**REQUIRED ACTION**
Show every line in the entries below where the word "will" appears.

**INPUT FOR THIS TASK**
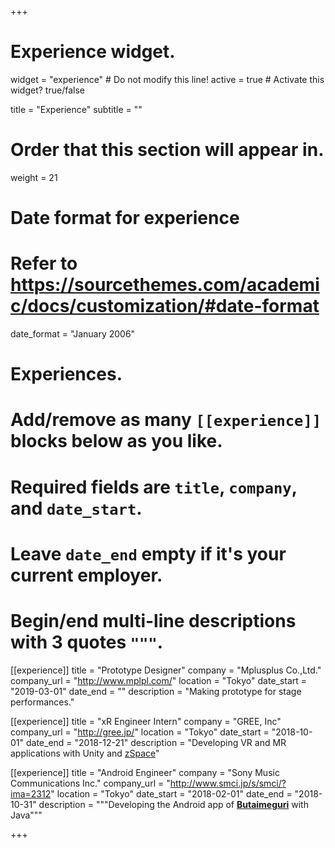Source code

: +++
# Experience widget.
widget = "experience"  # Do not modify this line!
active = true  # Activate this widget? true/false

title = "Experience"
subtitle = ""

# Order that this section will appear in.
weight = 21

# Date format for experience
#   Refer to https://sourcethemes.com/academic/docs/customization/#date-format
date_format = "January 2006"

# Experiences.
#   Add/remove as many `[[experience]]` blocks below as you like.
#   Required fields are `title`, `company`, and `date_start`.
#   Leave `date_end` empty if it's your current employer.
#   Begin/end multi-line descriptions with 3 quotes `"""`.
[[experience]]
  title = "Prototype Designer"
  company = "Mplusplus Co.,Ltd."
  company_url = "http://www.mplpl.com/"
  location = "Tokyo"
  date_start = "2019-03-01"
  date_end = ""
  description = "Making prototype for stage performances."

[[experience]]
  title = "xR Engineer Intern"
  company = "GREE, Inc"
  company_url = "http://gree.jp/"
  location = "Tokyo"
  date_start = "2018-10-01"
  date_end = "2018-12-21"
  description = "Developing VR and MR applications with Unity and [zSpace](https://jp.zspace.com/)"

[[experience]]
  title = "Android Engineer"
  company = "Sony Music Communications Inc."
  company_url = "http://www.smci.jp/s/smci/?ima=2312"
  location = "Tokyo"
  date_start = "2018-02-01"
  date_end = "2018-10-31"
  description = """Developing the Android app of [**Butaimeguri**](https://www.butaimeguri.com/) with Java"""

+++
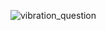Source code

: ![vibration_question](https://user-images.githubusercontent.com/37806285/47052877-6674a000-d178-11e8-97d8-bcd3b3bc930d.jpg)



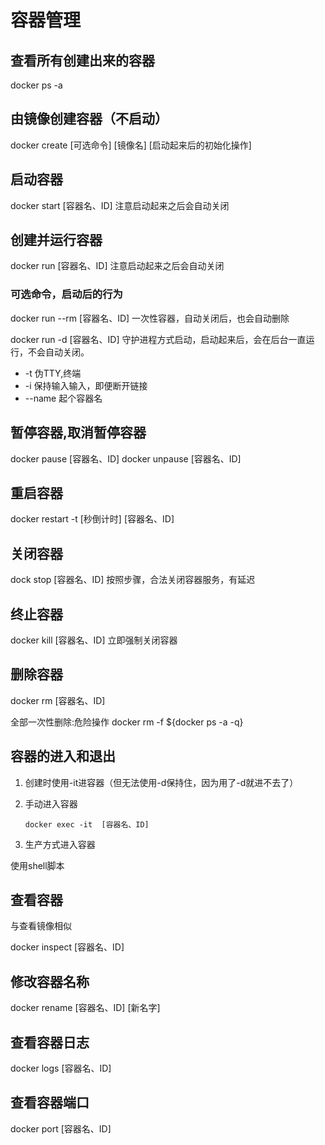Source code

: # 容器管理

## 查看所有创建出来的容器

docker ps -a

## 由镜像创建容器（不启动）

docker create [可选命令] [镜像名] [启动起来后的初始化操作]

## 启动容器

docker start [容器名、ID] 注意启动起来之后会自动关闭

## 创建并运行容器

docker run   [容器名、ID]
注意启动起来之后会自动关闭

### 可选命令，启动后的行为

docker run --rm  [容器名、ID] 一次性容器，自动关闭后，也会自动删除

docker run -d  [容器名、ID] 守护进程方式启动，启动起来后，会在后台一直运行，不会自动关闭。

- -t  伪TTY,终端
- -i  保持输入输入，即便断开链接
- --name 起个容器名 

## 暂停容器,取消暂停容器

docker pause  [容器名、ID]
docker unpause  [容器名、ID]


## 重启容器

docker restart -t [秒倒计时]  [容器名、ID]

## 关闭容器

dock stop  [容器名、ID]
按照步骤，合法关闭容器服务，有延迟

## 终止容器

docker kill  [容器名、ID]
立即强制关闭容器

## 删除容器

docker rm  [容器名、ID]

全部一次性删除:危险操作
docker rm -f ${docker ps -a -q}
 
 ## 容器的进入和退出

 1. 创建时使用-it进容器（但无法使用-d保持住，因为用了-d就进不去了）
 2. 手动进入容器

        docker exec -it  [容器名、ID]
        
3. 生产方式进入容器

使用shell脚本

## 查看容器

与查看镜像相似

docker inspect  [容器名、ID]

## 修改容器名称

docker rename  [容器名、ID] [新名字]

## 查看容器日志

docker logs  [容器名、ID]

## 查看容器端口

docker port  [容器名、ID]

...

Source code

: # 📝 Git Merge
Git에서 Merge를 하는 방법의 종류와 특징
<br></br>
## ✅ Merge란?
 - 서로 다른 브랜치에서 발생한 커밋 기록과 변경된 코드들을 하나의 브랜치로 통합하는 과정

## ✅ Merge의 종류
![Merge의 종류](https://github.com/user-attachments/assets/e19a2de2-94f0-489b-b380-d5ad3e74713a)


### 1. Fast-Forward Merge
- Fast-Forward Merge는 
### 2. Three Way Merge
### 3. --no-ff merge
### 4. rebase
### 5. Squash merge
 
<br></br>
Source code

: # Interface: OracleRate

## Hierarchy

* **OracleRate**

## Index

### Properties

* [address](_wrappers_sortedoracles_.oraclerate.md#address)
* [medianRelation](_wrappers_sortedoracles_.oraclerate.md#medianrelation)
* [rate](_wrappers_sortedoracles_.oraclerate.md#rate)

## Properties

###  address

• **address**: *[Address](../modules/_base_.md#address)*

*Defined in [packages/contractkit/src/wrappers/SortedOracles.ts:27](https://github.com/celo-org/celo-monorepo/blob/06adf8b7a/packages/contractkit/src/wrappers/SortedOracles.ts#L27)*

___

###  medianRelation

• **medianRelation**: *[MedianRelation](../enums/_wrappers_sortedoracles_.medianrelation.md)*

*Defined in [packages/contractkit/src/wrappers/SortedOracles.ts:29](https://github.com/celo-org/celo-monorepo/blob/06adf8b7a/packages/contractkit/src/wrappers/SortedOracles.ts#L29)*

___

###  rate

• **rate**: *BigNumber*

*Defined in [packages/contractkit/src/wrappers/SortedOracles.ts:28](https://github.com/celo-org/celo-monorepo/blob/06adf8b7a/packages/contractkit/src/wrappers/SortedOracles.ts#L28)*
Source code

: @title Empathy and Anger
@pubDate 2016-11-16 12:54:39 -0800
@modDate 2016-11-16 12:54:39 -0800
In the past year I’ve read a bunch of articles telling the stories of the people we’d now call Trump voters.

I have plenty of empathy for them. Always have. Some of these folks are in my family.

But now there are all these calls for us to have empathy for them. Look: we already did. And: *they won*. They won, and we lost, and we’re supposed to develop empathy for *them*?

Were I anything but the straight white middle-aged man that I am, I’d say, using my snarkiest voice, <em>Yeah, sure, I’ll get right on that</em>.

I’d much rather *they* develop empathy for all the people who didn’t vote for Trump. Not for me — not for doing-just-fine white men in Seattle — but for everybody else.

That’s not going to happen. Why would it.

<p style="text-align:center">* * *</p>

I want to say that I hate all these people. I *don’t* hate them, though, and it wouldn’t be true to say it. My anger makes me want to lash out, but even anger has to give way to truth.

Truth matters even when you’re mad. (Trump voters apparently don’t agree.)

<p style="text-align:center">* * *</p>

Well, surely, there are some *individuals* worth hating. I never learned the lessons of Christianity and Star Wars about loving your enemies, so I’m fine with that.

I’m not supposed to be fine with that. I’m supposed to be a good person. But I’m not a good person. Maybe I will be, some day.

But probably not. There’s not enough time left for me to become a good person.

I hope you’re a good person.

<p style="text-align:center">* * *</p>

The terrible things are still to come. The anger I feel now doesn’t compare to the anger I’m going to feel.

**ANSWER SECTION**
# Order that this section will appear in.
I’m not supposed to be fine with that. I’m supposed to be a good person. But I’m not a good person. Maybe I will be, some day.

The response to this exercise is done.